Der Profi

Ich bleibe unauffällig. Mein Ziel verlässt gerade das Büro und blickt sich um. Diese Moment nutze ich um ihn mir näher anzusehen.

 

Der Mann ist in den mittleren Jahren, gut gekleidet und wirkt eigentlich recht sympathisch. Nicht das es eine Rolle spielt. Ich bin ein Profi, und ich bin gut in meinem Job.

 

Ich kenne seinen Namen und ich kenne seine Geschichte. Das ist wichtig. Für mich zumindest. Es ist nicht wichtig was dieser Mann getan hat oder was er nicht getan hat. Das hat keinen Einfluss auf meinen Auftrag.

 

Das hat es nie.

 

Doch es ist für mich wichtig das ich seine Geschichte kenne, denn wenn ich mir darüber keine Gedanken mache, wer dann? Ich finde das ist nur ein kleines Opfer das meine Arbeit mit sich bringt. Jetzt setzt er sich in Bewegung. Er beeilt sich, denn er spürt wie ich das der Regen gleich einsetzen wird. Zielstrebig geht er Richtung U-Bahn. Ich überprüfe meine Waffe, wie ich es immer tue.

 

Natürlich ist sie einsatzbereit.

 

Natürlich ist sie im besten Zustand.

 

Das ist sie immer.

 

Ich bin ein Profi.

 

Langsam folge ich ihm. Ich lasse mir Zeit, ich gönne mir etwas Abstand. Ich spüre das ich auf den optimalen Moment warten muss. Das ist ein wichtiget Punkt am Auftrag: Das Timing. Timing ist wichtig, denn wenn man zu hastig agiert tut man niemanden einen gefallen. Es ist wichtig für mich den Job ordentlich zu erledigen, also zwinge ich mich zur Geduld.

 

Er telefoniert. Ich ahne das es um seine Schulden geht. Er hat Unmengen an Spielschulden. Ich persönlich finde Spielen ist wie der Riss in einem Damm. Erst ist es nur ein Rinnsaal, doch wenn man die Gefahr nicht früh genug erkennt dann weitet sich der Riss aus. Und am Ende bricht der Damm. Er hat die Kontrolle verloren, hat hoch gewettet, die Übersicht verloren und, wie es nun mal oft der Fall war, verloren.

 

Jetzt setzt der Regen ein. Kein feiner Sprühregen, keine kleinen Tropfen, sondern lange Bindfäden voll Wasser die sich wie Zorn der Wolken auf den Bürgersteig entladen.
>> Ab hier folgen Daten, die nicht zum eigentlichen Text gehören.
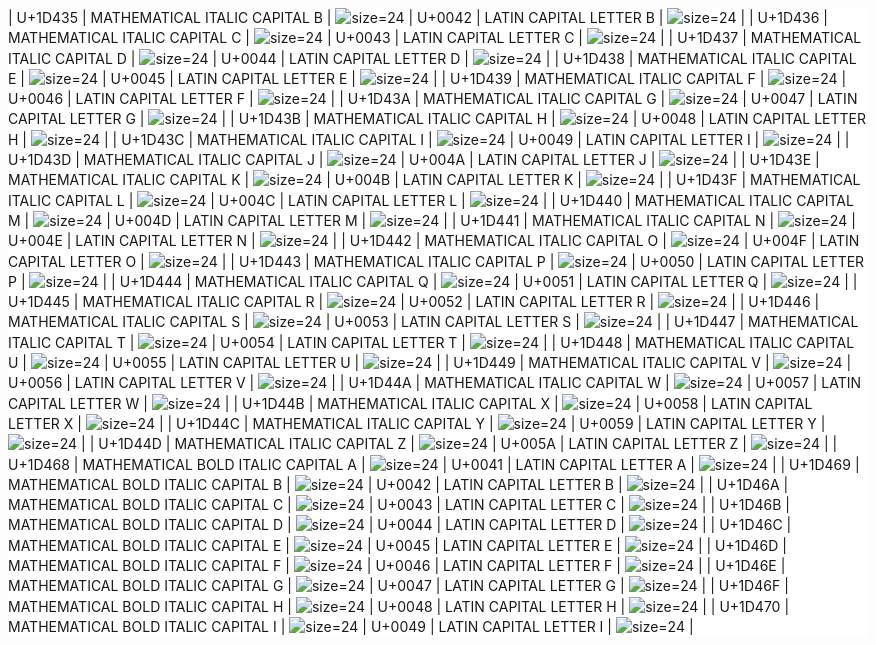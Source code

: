 | U+1D435 | MATHEMATICAL ITALIC CAPITAL B | ![size=24](/assets/img/genglyphsvg/u1d435.svg) | U+0042 | LATIN CAPITAL LETTER B | ![size=24](/assets/img/genglyphsvg/u0042.svg) |
| U+1D436 | MATHEMATICAL ITALIC CAPITAL C | ![size=24](/assets/img/genglyphsvg/u1d436.svg) | U+0043 | LATIN CAPITAL LETTER C | ![size=24](/assets/img/genglyphsvg/u0043.svg) |
| U+1D437 | MATHEMATICAL ITALIC CAPITAL D | ![size=24](/assets/img/genglyphsvg/u1d437.svg) | U+0044 | LATIN CAPITAL LETTER D | ![size=24](/assets/img/genglyphsvg/u0044.svg) |
| U+1D438 | MATHEMATICAL ITALIC CAPITAL E | ![size=24](/assets/img/genglyphsvg/u1d438.svg) | U+0045 | LATIN CAPITAL LETTER E | ![size=24](/assets/img/genglyphsvg/u0045.svg) |
| U+1D439 | MATHEMATICAL ITALIC CAPITAL F | ![size=24](/assets/img/genglyphsvg/u1d439.svg) | U+0046 | LATIN CAPITAL LETTER F | ![size=24](/assets/img/genglyphsvg/u0046.svg) |
| U+1D43A | MATHEMATICAL ITALIC CAPITAL G | ![size=24](/assets/img/genglyphsvg/u1d43a.svg) | U+0047 | LATIN CAPITAL LETTER G | ![size=24](/assets/img/genglyphsvg/u0047.svg) |
| U+1D43B | MATHEMATICAL ITALIC CAPITAL H | ![size=24](/assets/img/genglyphsvg/u1d43b.svg) | U+0048 | LATIN CAPITAL LETTER H | ![size=24](/assets/img/genglyphsvg/u0048.svg) |
| U+1D43C | MATHEMATICAL ITALIC CAPITAL I | ![size=24](/assets/img/genglyphsvg/u1d43c.svg) | U+0049 | LATIN CAPITAL LETTER I | ![size=24](/assets/img/genglyphsvg/u0049.svg) |
| U+1D43D | MATHEMATICAL ITALIC CAPITAL J | ![size=24](/assets/img/genglyphsvg/u1d43d.svg) | U+004A | LATIN CAPITAL LETTER J | ![size=24](/assets/img/genglyphsvg/u004a.svg) |
| U+1D43E | MATHEMATICAL ITALIC CAPITAL K | ![size=24](/assets/img/genglyphsvg/u1d43e.svg) | U+004B | LATIN CAPITAL LETTER K | ![size=24](/assets/img/genglyphsvg/u004b.svg) |
| U+1D43F | MATHEMATICAL ITALIC CAPITAL L | ![size=24](/assets/img/genglyphsvg/u1d43f.svg) | U+004C | LATIN CAPITAL LETTER L | ![size=24](/assets/img/genglyphsvg/u004c.svg) |
| U+1D440 | MATHEMATICAL ITALIC CAPITAL M | ![size=24](/assets/img/genglyphsvg/u1d440.svg) | U+004D | LATIN CAPITAL LETTER M | ![size=24](/assets/img/genglyphsvg/u004d.svg) |
| U+1D441 | MATHEMATICAL ITALIC CAPITAL N | ![size=24](/assets/img/genglyphsvg/u1d441.svg) | U+004E | LATIN CAPITAL LETTER N | ![size=24](/assets/img/genglyphsvg/u004e.svg) |
| U+1D442 | MATHEMATICAL ITALIC CAPITAL O | ![size=24](/assets/img/genglyphsvg/u1d442.svg) | U+004F | LATIN CAPITAL LETTER O | ![size=24](/assets/img/genglyphsvg/u004f.svg) |
| U+1D443 | MATHEMATICAL ITALIC CAPITAL P | ![size=24](/assets/img/genglyphsvg/u1d443.svg) | U+0050 | LATIN CAPITAL LETTER P | ![size=24](/assets/img/genglyphsvg/u0050.svg) |
| U+1D444 | MATHEMATICAL ITALIC CAPITAL Q | ![size=24](/assets/img/genglyphsvg/u1d444.svg) | U+0051 | LATIN CAPITAL LETTER Q | ![size=24](/assets/img/genglyphsvg/u0051.svg) |
| U+1D445 | MATHEMATICAL ITALIC CAPITAL R | ![size=24](/assets/img/genglyphsvg/u1d445.svg) | U+0052 | LATIN CAPITAL LETTER R | ![size=24](/assets/img/genglyphsvg/u0052.svg) |
| U+1D446 | MATHEMATICAL ITALIC CAPITAL S | ![size=24](/assets/img/genglyphsvg/u1d446.svg) | U+0053 | LATIN CAPITAL LETTER S | ![size=24](/assets/img/genglyphsvg/u0053.svg) |
| U+1D447 | MATHEMATICAL ITALIC CAPITAL T | ![size=24](/assets/img/genglyphsvg/u1d447.svg) | U+0054 | LATIN CAPITAL LETTER T | ![size=24](/assets/img/genglyphsvg/u0054.svg) |
| U+1D448 | MATHEMATICAL ITALIC CAPITAL U | ![size=24](/assets/img/genglyphsvg/u1d448.svg) | U+0055 | LATIN CAPITAL LETTER U | ![size=24](/assets/img/genglyphsvg/u0055.svg) |
| U+1D449 | MATHEMATICAL ITALIC CAPITAL V | ![size=24](/assets/img/genglyphsvg/u1d449.svg) | U+0056 | LATIN CAPITAL LETTER V | ![size=24](/assets/img/genglyphsvg/u0056.svg) |
| U+1D44A | MATHEMATICAL ITALIC CAPITAL W | ![size=24](/assets/img/genglyphsvg/u1d44a.svg) | U+0057 | LATIN CAPITAL LETTER W | ![size=24](/assets/img/genglyphsvg/u0057.svg) |
| U+1D44B | MATHEMATICAL ITALIC CAPITAL X | ![size=24](/assets/img/genglyphsvg/u1d44b.svg) | U+0058 | LATIN CAPITAL LETTER X | ![size=24](/assets/img/genglyphsvg/u0058.svg) |
| U+1D44C | MATHEMATICAL ITALIC CAPITAL Y | ![size=24](/assets/img/genglyphsvg/u1d44c.svg) | U+0059 | LATIN CAPITAL LETTER Y | ![size=24](/assets/img/genglyphsvg/u0059.svg) |
| U+1D44D | MATHEMATICAL ITALIC CAPITAL Z | ![size=24](/assets/img/genglyphsvg/u1d44d.svg) | U+005A | LATIN CAPITAL LETTER Z | ![size=24](/assets/img/genglyphsvg/u005a.svg) |
| U+1D468 | MATHEMATICAL BOLD ITALIC CAPITAL A | ![size=24](/assets/img/genglyphsvg/u1d468.svg) | U+0041 | LATIN CAPITAL LETTER A | ![size=24](/assets/img/genglyphsvg/u0041.svg) |
| U+1D469 | MATHEMATICAL BOLD ITALIC CAPITAL B | ![size=24](/assets/img/genglyphsvg/u1d469.svg) | U+0042 | LATIN CAPITAL LETTER B | ![size=24](/assets/img/genglyphsvg/u0042.svg) |
| U+1D46A | MATHEMATICAL BOLD ITALIC CAPITAL C | ![size=24](/assets/img/genglyphsvg/u1d46a.svg) | U+0043 | LATIN CAPITAL LETTER C | ![size=24](/assets/img/genglyphsvg/u0043.svg) |
| U+1D46B | MATHEMATICAL BOLD ITALIC CAPITAL D | ![size=24](/assets/img/genglyphsvg/u1d46b.svg) | U+0044 | LATIN CAPITAL LETTER D | ![size=24](/assets/img/genglyphsvg/u0044.svg) |
| U+1D46C | MATHEMATICAL BOLD ITALIC CAPITAL E | ![size=24](/assets/img/genglyphsvg/u1d46c.svg) | U+0045 | LATIN CAPITAL LETTER E | ![size=24](/assets/img/genglyphsvg/u0045.svg) |
| U+1D46D | MATHEMATICAL BOLD ITALIC CAPITAL F | ![size=24](/assets/img/genglyphsvg/u1d46d.svg) | U+0046 | LATIN CAPITAL LETTER F | ![size=24](/assets/img/genglyphsvg/u0046.svg) |
| U+1D46E | MATHEMATICAL BOLD ITALIC CAPITAL G | ![size=24](/assets/img/genglyphsvg/u1d46e.svg) | U+0047 | LATIN CAPITAL LETTER G | ![size=24](/assets/img/genglyphsvg/u0047.svg) |
| U+1D46F | MATHEMATICAL BOLD ITALIC CAPITAL H | ![size=24](/assets/img/genglyphsvg/u1d46f.svg) | U+0048 | LATIN CAPITAL LETTER H | ![size=24](/assets/img/genglyphsvg/u0048.svg) |
| U+1D470 | MATHEMATICAL BOLD ITALIC CAPITAL I | ![size=24](/assets/img/genglyphsvg/u1d470.svg) | U+0049 | LATIN CAPITAL LETTER I | ![size=24](/assets/img/genglyphsvg/u0049.svg) |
Die Menschen beschleunigen ihre Schritte, ebenso wie mein Zielobjekt. Seine Gestik ist ruhig, sein Tonfall am Handy geduldig und beherrscht. Ich weiß das er alles in Ordnung bringen will.

 

Doch vorerst muss er sein Telefonat beenden, und nimmt die Treppe hinab zur U-Bahn. Er bemerkt nicht das ich ihm folge.

 

Der Bahnsteig ist überfüllt. Das Wetter hat alle in den warmen Untergrund getrieben und die Luft ist von der typisch höflich-stillen Aggression einer Großstadtmenge überlagert. Jugendliche drängen sich lautstark an Rentnern und Geschäftsfrauen vorbei, Pendler nutzen eiskalt ihre Ellenbogen und überhören gewissenhaft den leisen Protest der Mitreisenden. Raucher ignorieren die Nichtraucher, Kinder die schimpfenden Eltern, das alltägliche Szenario.

 

Mein Ziel steht nahe am Bahnsteig und schaut angestrengt nach dem einfahrenden Zug. Ich gleite geschickt durch die Menge ohne auch nur jemanden zu streifen. Nun stehe ich hinter ihm, keine Handbreite entfernt. Er und ich sehen das Licht des Zuges im Tunnel, hören das vertraute Rattern das langsam anschwillt. Seine Gedanken sind woanders, er bemerkt mich nicht. Die Gelegenheit ist da.

 

Aber noch ist es nicht so weit.

 

Der Zug fährt ein, die Türen öffnen sich und wir steigen beide mit den anderen Wartenden in das halbwegs leere Abteil.

 

Er schreibt eine SMS. Vielleicht an seine Frau. Oder an seine Tochter. Sie ist schon erwachsen und hat kaum noch Kontakt zu ihm. Die Spielschulden sind seiner Familie nicht verborgen geblieben. Erst haben sie ihm helfen wollen, taten alles um ihn zu unterstützen. Doch er hat es immer wieder geschafft sie zu enttäuschen, hatte ihr Sparbuch geplündert und alles an Spieltischen verprasst.

 

Er will es in Ordnung bringen. Er ist kein schlechter Mensch, das wird mir bewusst. Nicht das dieser Umstand etwas ändert. Ich bin ein Profi, und ich erledige meinen Job gewissenhaft. Drei Stationen später steigt er aus, und wieder folge ich, gönne mir Abstand, lasse ihm etwas Raum, wiege ihn in Sicherheit.

 

Es bringt niemanden etwas grob vorzugehen. Das wichtigste am Auftrag ist das Timing, den optimalen Moment erkennen und nutzen.

 

Kaum ist er draußen telefoniert er wieder, ignoriert das regnerische Wetter. Die Gegend ist menschenleer, und ich erlaube es mir dem Mann näher zu kommen. Natürlich bekomme ich dabei unweigerlich einige Fetzen der Unterhaltung mit. Er redet von Abbau der Schulden. Er erklärt er habe das Geld.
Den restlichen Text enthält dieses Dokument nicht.